When watching HBO’s adaptation of Stephen King’s bestselling novel The Outsider, the first thing that comes to mind is how unique the story is. It has the pacing and tempo of a police procedural, especially in the earlier episodes. But it also adds an unusual menace, which lurks just out of sight yet remains heavy in the atmosphere.

The result is a slow paced, icy thriller that manages to stand out in the sea of King adaptations.

That’s no small feat, considering both King’s extensive body of work and the number of times his stories have been adapted for both film and television. Not even counting TV shows or miniseries, there are more than 40 King film adaptations that have been released in theaters. In the last three years alone, we’ve gotten theatrical adaptations of It, The Dark Tower, Pet Sematary, and Doctor Sleep. And there are many more set to come out in the next few years.

Stephen King adaptations run the gamut from acclaimed cinematic masterpieces like Shawshank Redemption and Misery, to film and television adaptations that simply fail to do the story justice.

But in adapting The Outsider into a miniseries for HBO, it seems like the creators made a smart choice with both format and network.

Both seem to be perfectly suited to bringing such ambitious source material to the screen.

Attempting to break a complex and nuanced novel down into a single two or even three hour movie is an incredibly difficult task at best, so a television series makes sense as the ideal vehicle for one of King’s longer stories. And since The Outsider is a unique type of police procedural, it’s no surprise that HBO was a good fit for the series. That network has been home to The Sopranos and The Wire, both of which completely changed television as we know it.

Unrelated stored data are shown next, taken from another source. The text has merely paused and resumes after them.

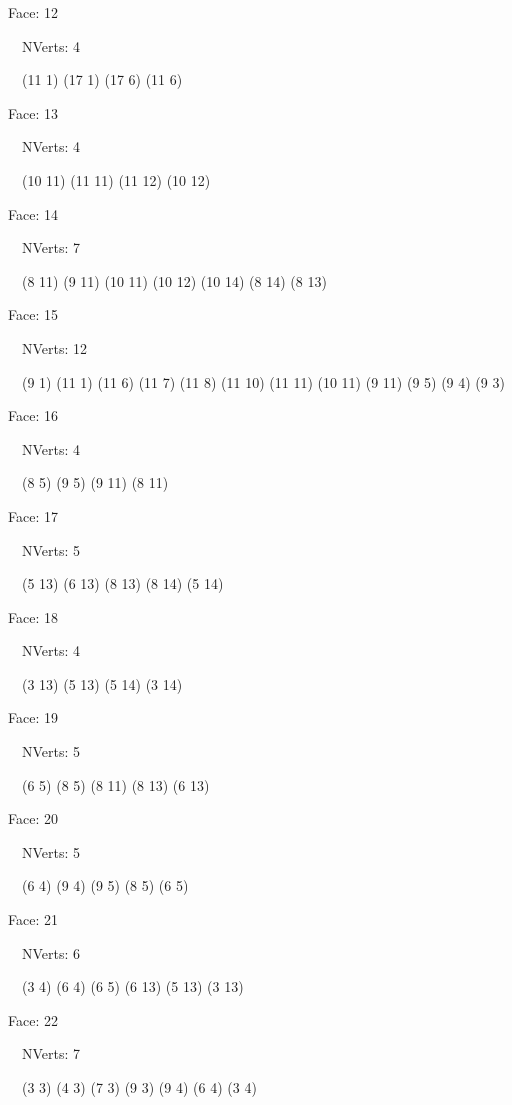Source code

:\documentclass{article}
\begin{document}
{\footnotesize 

Face: 12

\   \    NVerts: 4

 \   \   (11 1) (17 1) (17 6) (11 6)}

{\footnotesize 

Face: 13

\   \    NVerts: 4

 \   \   (10 11) (11 11) (11 12) (10 12)}

{\footnotesize 

Face: 14

\   \    NVerts: 7

 \   \   (8 11) (9 11) (10 11) (10 12) (10 14) (8 14) (8 13)}

{\footnotesize 

Face: 15

\   \    NVerts: 12

 \   \   (9 1) (11 1) (11 6) (11 7) (11 8) (11 10) (11 11) (10 11) (9 11) (9 5) (9 4) (9 3)}

{\footnotesize 

Face: 16

\   \    NVerts: 4

 \   \   (8 5) (9 5) (9 11) (8 11)}

{\footnotesize 

Face: 17

\   \    NVerts: 5

 \   \   (5 13) (6 13) (8 13) (8 14) (5 14)}

{\footnotesize 

Face: 18

\   \    NVerts: 4

 \   \   (3 13) (5 13) (5 14) (3 14)}

{\footnotesize 

Face: 19

\   \    NVerts: 5

 \   \   (6 5) (8 5) (8 11) (8 13) (6 13)}

{\footnotesize 

Face: 20

\   \    NVerts: 5

 \   \   (6 4) (9 4) (9 5) (8 5) (6 5)}

{\footnotesize 

Face: 21

\   \    NVerts: 6

 \   \   (3 4) (6 4) (6 5) (6 13) (5 13) (3 13)}

{\footnotesize 

Face: 22

\   \    NVerts: 7

 \   \   (3 3) (4 3) (7 3) (9 3) (9 4) (6 4) (3 4)}
\end{document}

In fact, best-selling author Dennis Lehane, who worked on The Wire, was part of the team who created The Outsider. Lehane also recently worked on another King television adaptation, Mr. Mercedes, which featured the character of Holly Gibney, who also appears in this miniseries in a different interpretation.

In many ways, The Outsider is like a sleeker version of The X Files.

However, in this case, the people investigating have a hard time believing in things they cannot quantify. Detective Ralph Anderson (Ben Mendelsohn) and his associates have spent their professional lives dealing in facts and objective reality. Thus, when they find what seems to be a slam dunk case against a suspect, they have no reason to believe anything is amiss.

Holly Gibney (Cynthia Erivo), who joins their investigation, is the one who begins to show Anderson and the others that there is more out there than what can be proven with facts. In this way, the title “The Outsider” applies just as much to Holly as it does the entity they’re after. When added to the chameleon-like nature of “The Outsider” entity, this idea helps form the underlying theme of the miniseries: In one way or another, anyone can be an outsider.

The 10-episode limited series based on King’s 2018 novel of the same name premiered on HBO on January 12, 2020. In addition to Mendelsohn and Erivo, the cast includes Jeremy Bobb, Julianne Nicholson, Mare Winningham, Paddy Considine, Yul Vazquez, Marc Menchaca, and Executive Producer Jason Bateman.

All 10 episodes are now available to stream via HBO Now or HBO Go, and the entire series will be released on Blu-ray and DVD in the US on June 9 2020, with over 40 minutes of behind-the-scenes content included.